WHAT TO WORK ON
Return the data below exactly, please, but drop the pictures.

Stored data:
--- START ---

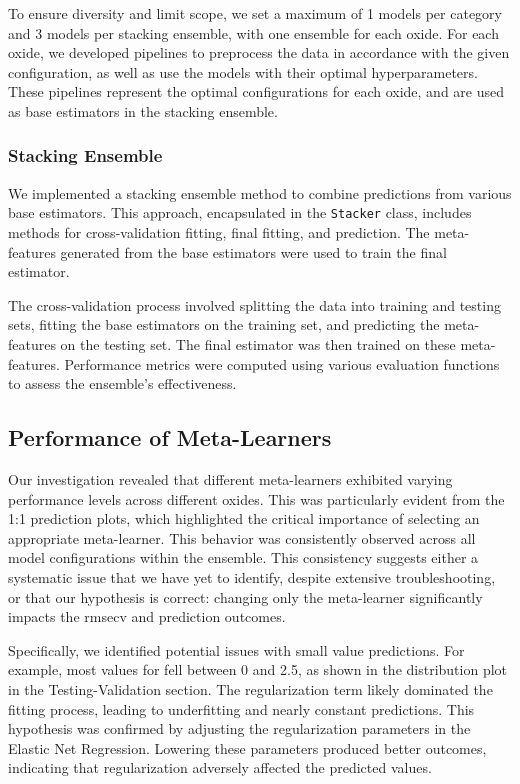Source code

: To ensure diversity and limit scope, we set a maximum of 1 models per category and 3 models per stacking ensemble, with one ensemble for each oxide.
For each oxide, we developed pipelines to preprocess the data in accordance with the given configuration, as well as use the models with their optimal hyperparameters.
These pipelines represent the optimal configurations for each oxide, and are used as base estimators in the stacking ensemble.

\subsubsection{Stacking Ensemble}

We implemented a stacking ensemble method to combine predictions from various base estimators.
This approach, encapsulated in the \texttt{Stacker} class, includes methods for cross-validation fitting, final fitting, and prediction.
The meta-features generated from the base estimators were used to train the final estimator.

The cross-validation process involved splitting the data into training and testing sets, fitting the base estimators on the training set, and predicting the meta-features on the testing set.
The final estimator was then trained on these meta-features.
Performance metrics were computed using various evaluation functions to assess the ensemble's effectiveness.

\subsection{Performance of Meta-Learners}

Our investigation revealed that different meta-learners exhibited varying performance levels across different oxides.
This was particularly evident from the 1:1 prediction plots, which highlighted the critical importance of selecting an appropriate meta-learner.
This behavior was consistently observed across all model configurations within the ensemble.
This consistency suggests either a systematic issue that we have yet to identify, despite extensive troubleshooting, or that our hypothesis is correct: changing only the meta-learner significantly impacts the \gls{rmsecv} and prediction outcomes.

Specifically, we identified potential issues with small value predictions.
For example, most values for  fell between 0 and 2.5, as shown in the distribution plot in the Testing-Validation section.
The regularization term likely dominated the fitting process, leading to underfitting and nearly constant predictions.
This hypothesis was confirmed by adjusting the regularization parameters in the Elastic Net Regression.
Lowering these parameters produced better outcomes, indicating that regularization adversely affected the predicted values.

--- END ---

EXERCISE SOLUTION
Source code

: To ensure diversity and limit scope, we set a maximum of 1 models per category and 3 models per stacking ensemble, with one ensemble for each oxide.
For each oxide, we developed pipelines to preprocess the data in accordance with the given configuration, as well as use the models with their optimal hyperparameters.
These pipelines represent the optimal configurations for each oxide, and are used as base estimators in the stacking ensemble.

\subsubsection{Stacking Ensemble}

We implemented a stacking ensemble method to combine predictions from various base estimators.
This approach, encapsulated in the \texttt{Stacker} class, includes methods for cross-validation fitting, final fitting, and prediction.
The meta-features generated from the base estimators were used to train the final estimator.

The cross-validation process involved splitting the data into training and testing sets, fitting the base estimators on the training set, and predicting the meta-features on the testing set.
The final estimator was then trained on these meta-features.
Performance metrics were computed using various evaluation functions to assess the ensemble's effectiveness.

\subsection{Performance of Meta-Learners}

Our investigation revealed that different meta-learners exhibited varying performance levels across different oxides.
This was particularly evident from the 1:1 prediction plots, which highlighted the critical importance of selecting an appropriate meta-learner.
This behavior was consistently observed across all model configurations within the ensemble.
This consistency suggests either a systematic issue that we have yet to identify, despite extensive troubleshooting, or that our hypothesis is correct: changing only the meta-learner significantly impacts the \gls{rmsecv} and prediction outcomes.

Specifically, we identified potential issues with small value predictions.
For example, most values for  fell between 0 and 2.5, as shown in the distribution plot in the Testing-Validation section.
The regularization term likely dominated the fitting process, leading to underfitting and nearly constant predictions.
This hypothesis was confirmed by adjusting the regularization parameters in the Elastic Net Regression.
Lowering these parameters produced better outcomes, indicating that regularization adversely affected the predicted values.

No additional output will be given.